_WORK ORDER_. Lines from the first one down to the one containing "La documentation du" in the data below are the only ones needed; please return them exactly, both ends included.

_INPUT RECORDS_.
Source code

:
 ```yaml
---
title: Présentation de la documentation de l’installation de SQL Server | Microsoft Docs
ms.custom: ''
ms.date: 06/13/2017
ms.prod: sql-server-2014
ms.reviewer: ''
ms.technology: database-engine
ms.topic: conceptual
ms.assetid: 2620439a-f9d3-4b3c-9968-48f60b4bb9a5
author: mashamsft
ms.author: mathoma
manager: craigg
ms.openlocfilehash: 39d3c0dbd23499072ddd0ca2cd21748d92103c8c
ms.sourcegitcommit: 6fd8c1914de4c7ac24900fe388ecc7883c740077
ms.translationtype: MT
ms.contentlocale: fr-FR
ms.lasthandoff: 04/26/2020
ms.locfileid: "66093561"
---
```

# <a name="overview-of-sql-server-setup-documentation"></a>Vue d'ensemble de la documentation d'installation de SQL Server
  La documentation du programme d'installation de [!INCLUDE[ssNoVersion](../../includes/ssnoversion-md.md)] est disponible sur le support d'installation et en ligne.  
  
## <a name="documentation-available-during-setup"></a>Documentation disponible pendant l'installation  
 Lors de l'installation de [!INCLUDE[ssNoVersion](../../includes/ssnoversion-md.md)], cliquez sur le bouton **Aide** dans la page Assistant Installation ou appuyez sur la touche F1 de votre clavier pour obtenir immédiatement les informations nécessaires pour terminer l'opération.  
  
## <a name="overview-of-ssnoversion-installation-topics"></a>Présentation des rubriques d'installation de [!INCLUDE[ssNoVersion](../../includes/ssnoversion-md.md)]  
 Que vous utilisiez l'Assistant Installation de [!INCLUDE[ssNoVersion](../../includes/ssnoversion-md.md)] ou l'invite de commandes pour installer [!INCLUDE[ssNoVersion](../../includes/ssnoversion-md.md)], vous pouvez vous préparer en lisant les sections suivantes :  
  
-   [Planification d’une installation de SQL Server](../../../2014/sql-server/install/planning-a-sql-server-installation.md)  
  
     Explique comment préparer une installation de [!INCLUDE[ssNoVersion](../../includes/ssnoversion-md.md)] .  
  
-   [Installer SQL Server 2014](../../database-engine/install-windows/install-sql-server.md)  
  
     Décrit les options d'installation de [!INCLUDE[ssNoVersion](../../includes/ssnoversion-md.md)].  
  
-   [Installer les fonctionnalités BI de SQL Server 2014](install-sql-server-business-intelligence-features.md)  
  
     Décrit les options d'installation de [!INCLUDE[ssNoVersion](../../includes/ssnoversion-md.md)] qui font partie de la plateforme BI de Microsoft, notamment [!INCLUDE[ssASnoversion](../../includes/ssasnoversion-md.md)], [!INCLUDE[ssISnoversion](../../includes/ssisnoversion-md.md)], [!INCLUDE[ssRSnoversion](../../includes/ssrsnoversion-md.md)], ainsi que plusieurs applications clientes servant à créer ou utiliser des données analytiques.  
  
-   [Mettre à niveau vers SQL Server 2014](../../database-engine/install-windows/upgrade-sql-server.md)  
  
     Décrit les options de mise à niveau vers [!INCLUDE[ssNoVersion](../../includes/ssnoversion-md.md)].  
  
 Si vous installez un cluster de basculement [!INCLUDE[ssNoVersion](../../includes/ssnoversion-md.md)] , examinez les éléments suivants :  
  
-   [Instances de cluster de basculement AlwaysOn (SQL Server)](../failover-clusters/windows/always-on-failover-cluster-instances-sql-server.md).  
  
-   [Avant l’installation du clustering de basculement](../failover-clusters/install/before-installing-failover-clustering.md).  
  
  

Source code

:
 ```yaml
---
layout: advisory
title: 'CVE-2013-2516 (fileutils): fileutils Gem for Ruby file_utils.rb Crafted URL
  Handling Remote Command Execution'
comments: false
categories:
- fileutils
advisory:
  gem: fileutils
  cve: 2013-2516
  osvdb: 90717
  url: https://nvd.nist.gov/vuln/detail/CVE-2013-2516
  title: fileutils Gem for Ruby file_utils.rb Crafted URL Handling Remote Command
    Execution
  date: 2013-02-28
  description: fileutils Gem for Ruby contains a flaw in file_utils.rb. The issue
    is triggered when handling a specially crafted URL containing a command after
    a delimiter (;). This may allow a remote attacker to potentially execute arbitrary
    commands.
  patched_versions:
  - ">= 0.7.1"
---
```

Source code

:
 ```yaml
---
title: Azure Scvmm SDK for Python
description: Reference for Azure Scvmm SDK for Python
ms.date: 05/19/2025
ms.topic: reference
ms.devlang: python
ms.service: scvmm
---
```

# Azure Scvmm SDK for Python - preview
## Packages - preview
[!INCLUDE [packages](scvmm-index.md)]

_OUTPUT FOR THIS EXERCISE_.
Source code

:
 ```yaml
---
title: Présentation de la documentation de l’installation de SQL Server | Microsoft Docs
ms.custom: ''
ms.date: 06/13/2017
ms.prod: sql-server-2014
ms.reviewer: ''
ms.technology: database-engine
ms.topic: conceptual
ms.assetid: 2620439a-f9d3-4b3c-9968-48f60b4bb9a5
author: mashamsft
ms.author: mathoma
manager: craigg
ms.openlocfilehash: 39d3c0dbd23499072ddd0ca2cd21748d92103c8c
ms.sourcegitcommit: 6fd8c1914de4c7ac24900fe388ecc7883c740077
ms.translationtype: MT
ms.contentlocale: fr-FR
ms.lasthandoff: 04/26/2020
ms.locfileid: "66093561"
---
```

# <a name="overview-of-sql-server-setup-documentation"></a>Vue d'ensemble de la documentation d'installation de SQL Server
  La documentation du programme d'installation de [!INCLUDE[ssNoVersion](../../includes/ssnoversion-md.md)] est disponible sur le support d'installation et en ligne.  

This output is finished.